How to complete this task:
No pictures belong in the answer. Repeat all the entries exactly.
Segment Open
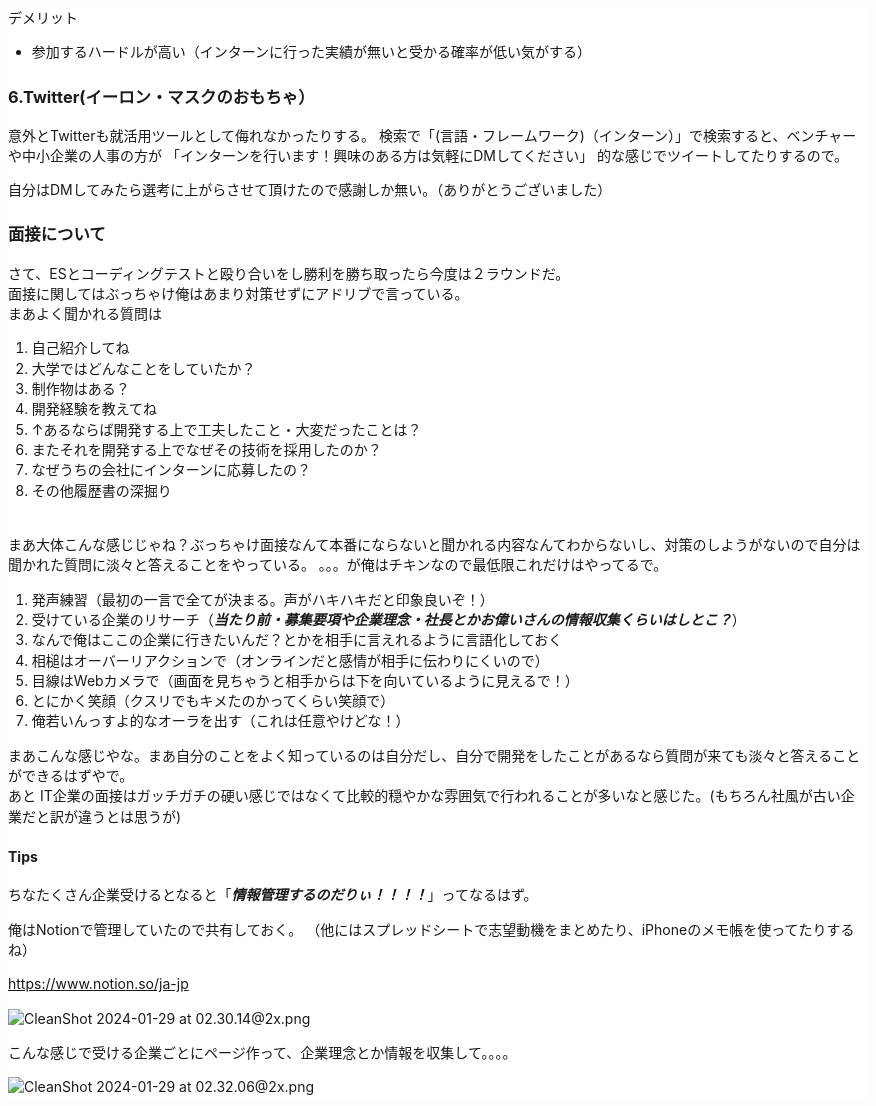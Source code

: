 デメリット
- 参加するハードルが高い（インターンに行った実績が無いと受かる確率が低い気がする）

### 6.Twitter(イーロン・マスクのおもちゃ）
意外とTwitterも就活用ツールとして侮れなかったりする。
検索で「(言語・フレームワーク)（インターン）」で検索すると、ベンチャーや中小企業の人事の方が
「インターンを行います！興味のある方は気軽にDMしてください」
的な感じでツイートしてたりするので。

自分はDMしてみたら選考に上がらさせて頂けたので感謝しか無い。（ありがとうございました）


### 面接について

さて、ESとコーディングテストと殴り合いをし勝利を勝ち取ったら今度は２ラウンドだ。<br>
面接に関してはぶっちゃけ俺はあまり対策せずにアドリブで言っている。<br>
まあよく聞かれる質問は<br>
1. 自己紹介してね
1. 大学ではどんなことをしていたか？
1. 制作物はある？
1. 開発経験を教えてね
1. ↑あるならば開発する上で工夫したこと・大変だったことは？
1. またそれを開発する上でなぜその技術を採用したのか？
1. なぜうちの会社にインターンに応募したの？
1. その他履歴書の深掘り
<br>
まあ大体こんな感じじゃね？ぶっちゃけ面接なんて本番にならないと聞かれる内容なんてわからないし、対策のしようがないので自分は聞かれた質問に淡々と答えることをやっている。
。。。が俺はチキンなので最低限これだけはやってるで。

1. 発声練習（最初の一言で全てが決まる。声がハキハキだと印象良いぞ！）
1. 受けている企業のリサーチ（***当たり前・募集要項や企業理念・社長とかお偉いさんの情報収集くらいはしとこ？***）
1. なんで俺はここの企業に行きたいんだ？とかを相手に言えれるように言語化しておく
1. 相槌はオーバーリアクションで（オンラインだと感情が相手に伝わりにくいので）
1. 目線はWebカメラで（画面を見ちゃうと相手からは下を向いているように見えるで！）
1. とにかく笑顔（クスリでもキメたのかってくらい笑顔で）
1. 俺若いんっすよ的なオーラを出す（これは任意やけどな！）


まあこんな感じやな。まあ自分のことをよく知っているのは自分だし、自分で開発をしたことがあるなら質問が来ても淡々と答えることができるはずやで。<br>
あと IT企業の面接はガッチガチの硬い感じではなくて比較的穏やかな雰囲気で行われることが多いなと感じた。(もちろん社風が古い企業だと訳が違うとは思うが)

#### Tips
ちなたくさん企業受けるとなると「***情報管理するのだりぃ！！！！***」ってなるはず。

俺はNotionで管理していたので共有しておく。
（他にはスプレッドシートで志望動機をまとめたり、iPhoneのメモ帳を使ってたりするね）

https://www.notion.so/ja-jp


![CleanShot 2024-01-29 at 02.30.14@2x.png](https://qiita-image-store.s3.ap-northeast-1.amazonaws.com/0/1657253/f9809ef3-719a-222d-591d-0a0b1e75aa2b.png)


こんな感じで受ける企業ごとにページ作って、企業理念とか情報を収集して。。。。

![CleanShot 2024-01-29 at 02.32.06@2x.png](https://qiita-image-store.s3.ap-northeast-1.amazonaws.com/0/1657253/4c0e755d-8533-7637-96e4-86a27dfa1957.png)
Segment Closed
Written answer:
Source code

: デメリット
- 参加するハードルが高い（インターンに行った実績が無いと受かる確率が低い気がする）

### 6.Twitter(イーロン・マスクのおもちゃ）
意外とTwitterも就活用ツールとして侮れなかったりする。
検索で「(言語・フレームワーク)（インターン）」で検索すると、ベンチャーや中小企業の人事の方が
「インターンを行います！興味のある方は気軽にDMしてください」
的な感じでツイートしてたりするので。

自分はDMしてみたら選考に上がらさせて頂けたので感謝しか無い。（ありがとうございました）


### 面接について

さて、ESとコーディングテストと殴り合いをし勝利を勝ち取ったら今度は２ラウンドだ。<br>
面接に関してはぶっちゃけ俺はあまり対策せずにアドリブで言っている。<br>
まあよく聞かれる質問は<br>
1. 自己紹介してね
1. 大学ではどんなことをしていたか？
1. 制作物はある？
1. 開発経験を教えてね
1. ↑あるならば開発する上で工夫したこと・大変だったことは？
1. またそれを開発する上でなぜその技術を採用したのか？
1. なぜうちの会社にインターンに応募したの？
1. その他履歴書の深掘り
<br>
まあ大体こんな感じじゃね？ぶっちゃけ面接なんて本番にならないと聞かれる内容なんてわからないし、対策のしようがないので自分は聞かれた質問に淡々と答えることをやっている。
。。。が俺はチキンなので最低限これだけはやってるで。

1. 発声練習（最初の一言で全てが決まる。声がハキハキだと印象良いぞ！）
1. 受けている企業のリサーチ（***当たり前・募集要項や企業理念・社長とかお偉いさんの情報収集くらいはしとこ？***）
1. なんで俺はここの企業に行きたいんだ？とかを相手に言えれるように言語化しておく
1. 相槌はオーバーリアクションで（オンラインだと感情が相手に伝わりにくいので）
1. 目線はWebカメラで（画面を見ちゃうと相手からは下を向いているように見えるで！）
1. とにかく笑顔（クスリでもキメたのかってくらい笑顔で）
1. 俺若いんっすよ的なオーラを出す（これは任意やけどな！）


まあこんな感じやな。まあ自分のことをよく知っているのは自分だし、自分で開発をしたことがあるなら質問が来ても淡々と答えることができるはずやで。<br>
あと IT企業の面接はガッチガチの硬い感じではなくて比較的穏やかな雰囲気で行われることが多いなと感じた。(もちろん社風が古い企業だと訳が違うとは思うが)

#### Tips
ちなたくさん企業受けるとなると「***情報管理するのだりぃ！！！！***」ってなるはず。

俺はNotionで管理していたので共有しておく。
（他にはスプレッドシートで志望動機をまとめたり、iPhoneのメモ帳を使ってたりするね）

https://www.notion.so/ja-jp


![CleanShot 2024-01-29 at 02.30.14@2x.png](https://qiita-image-store.s3.ap-northeast-1.amazonaws.com/0/1657253/f9809ef3-719a-222d-591d-0a0b1e75aa2b.png)


こんな感じで受ける企業ごとにページ作って、企業理念とか情報を収集して。。。。

![CleanShot 2024-01-29 at 02.32.06@2x.png](https://qiita-image-store.s3.ap-northeast-1.amazonaws.com/0/1657253/4c0e755d-8533-7637-96e4-86a27dfa1957.png)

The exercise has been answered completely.